If, for example, you were setting down a perfectly cuboid object, would you use ställer or lägger? Since the object is perfectly cuboid and has identical dimensions both horizontally and vertically it could be either standing or laying. And yes this is a very mildly passive aggressive attempt at catching out native speakers using mathematics.
Fear not, we're prepared: https://www.duolingo.com/comment/6378671$comment_id=16151505
Actually, plenty of people still use fancy French terms for various items in furniture, décor, fashion, and culinary arts, etc. ;) If you go to Ikea in the U.S., for example, you will see some items labeled as "duvet"; they are feather down-filled blankets or "bedspreads". You would call it a "comforter" at Walmart; that's probably the term you seek. "Quilt" is accepted in the exercise, but technically that form of bedcover might not be the same as duvet; down is the key ingredient.
Here in the UK, 'duvet' and 'quilt' are used interchangeably, although 'quilt' can also - and often does - refer to what Americans call a 'quilt' (thinner, often patchwork). I think it's generational - my mum uses 'duvet' semi-reluctantly, and in turn her mum would be happy to say 'continental quilt' (having grown up with sheets and blankets, and duvets having arrived as a new-fangled object from continental Europe in the 1960s).
When I saw this one, I remembered the problems I once had in Ireland to get one of these things in a hotel. So, I did some research.
In northern Germany where I grew up (as well as in Scandinavia) it is usual not to cover yourself with sheets and blankets at night but with those feather down-filled things. It has been so for hundreds of years.
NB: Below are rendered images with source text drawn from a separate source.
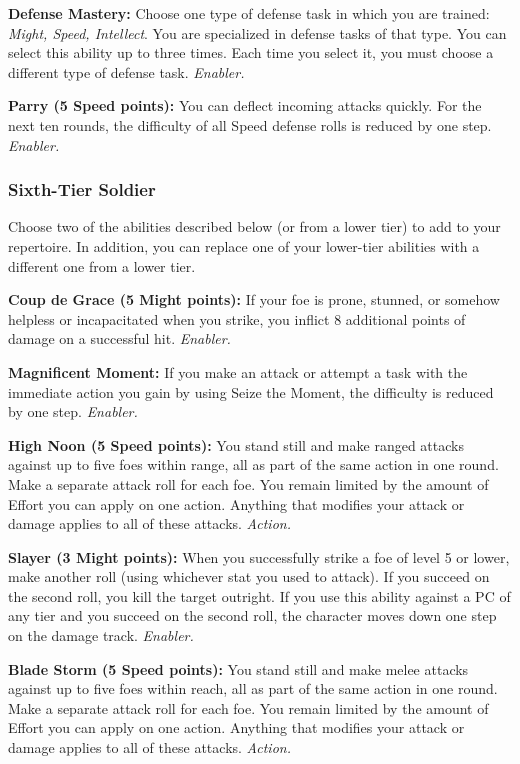 \documentclass[a4paper,10pt,final,twocolumn,oneside]{book}
\newcommand{\itemAbility}[2]{\textcolor{25gray}{\textbullet\textbf{ #1:}}{ #2}\par}
\newcommand{\enabler}{\textit{ Enabler.}}
\newcommand{\action}{\textit{ Action.}}
\begin{document}
\itemAbility{Defense Mastery}{Choose one type of defense task in which you are trained: \textit{Might, Speed, Intellect}. You are specialized in defense tasks of that type. You can select this ability up to three times. Each time you select it, you must choose a different type of defense task.\enabler}

\itemAbility{Parry (5 Speed points)}{You can deflect incoming attacks quickly. For the next ten rounds, the difficulty of all Speed defense rolls is reduced by one step.\enabler}


\subsubsection*{Sixth-Tier Soldier}
\label{subsub:soldierSixthTier}

Choose two of the abilities described below (or from a lower tier) to add to your repertoire. In addition, you can replace one of your lower-tier abilities with a different one from a lower tier.

\itemAbility{Coup de Grace (5 Might points)}{If your foe is prone, stunned, or somehow helpless or incapacitated when you strike, you inflict 8 additional points of damage on a successful hit.\enabler}

\itemAbility{Magnificent Moment}{If you make an attack or attempt a task with the immediate action you gain by using Seize the Moment, the difficulty is reduced by one step.\enabler}

\itemAbility{High Noon (5 Speed points)}{You stand still and make ranged attacks against up to five foes within range, all as part of the same action in one round. Make a separate attack roll for each foe. You remain limited by the amount of Effort you can apply on one action. Anything that modifies your attack or damage applies to all of these attacks.\action}

\itemAbility{Slayer (3 Might points)}{When you successfully strike a foe of level 5 or lower, make another roll (using whichever stat you used to attack). If you succeed on the second roll, you kill the target outright. If you use this ability against a PC of any tier and you succeed on the second roll, the character moves down one step on the damage track.\enabler}

\itemAbility{Blade Storm (5 Speed points)}{You stand still and make melee attacks against up to five foes within reach, all as part of the same action in one round. Make a separate attack roll for each foe. You remain limited by the amount of Effort you can apply on one action. Anything that modifies your attack or damage applies to all of these attacks.\action}
\end{document}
A sister-in-law of one of my grandfathers once even told me that “of course we eat roast goose for Christmas because we have to slaughter one and pluck it to refill our ...”—um, well—“ ... blankets for the cold winter.” So, when I learned at school that a German “Decke” is a “blanket” I had always thought of it as a comforter, not as a wollen blanket, because in German you have to specify that you mean that and not just any kind of cloth—filled or otherwise—to cover yourself in bed with. That’s why I kept getting woollen blankets in this hotel when all I wanted was one bloody duvet ...
The word “duvet” is derived from the French word for down feathers and the Swedish word for it is dyna (?) which through Ikea gave rise to the Australian “doona”. (By the way, the German word is “Daune”.)
So, if there are any German learners here, if you just say “Decke” in German, most people will think of a “duvet”, a blanket would translate to “Wolldecke”. And now follow my questions for the native Swedish speakers: Is it the same in Swedish as in German? What would a woollen blanket be called in Sweden and what would I get when I asked for “ett täcke” in a Swedish hotel?
He puts the tablecloth on the table. is the suggested translation for 'Han lägger duken på bordet'. You can't say he put because that is past tense and han lägger is the present tense; also you have two 'the' in the sentence. Maybe one or both of those are just typos, but put(s) is the best translation of lägger in these sentences.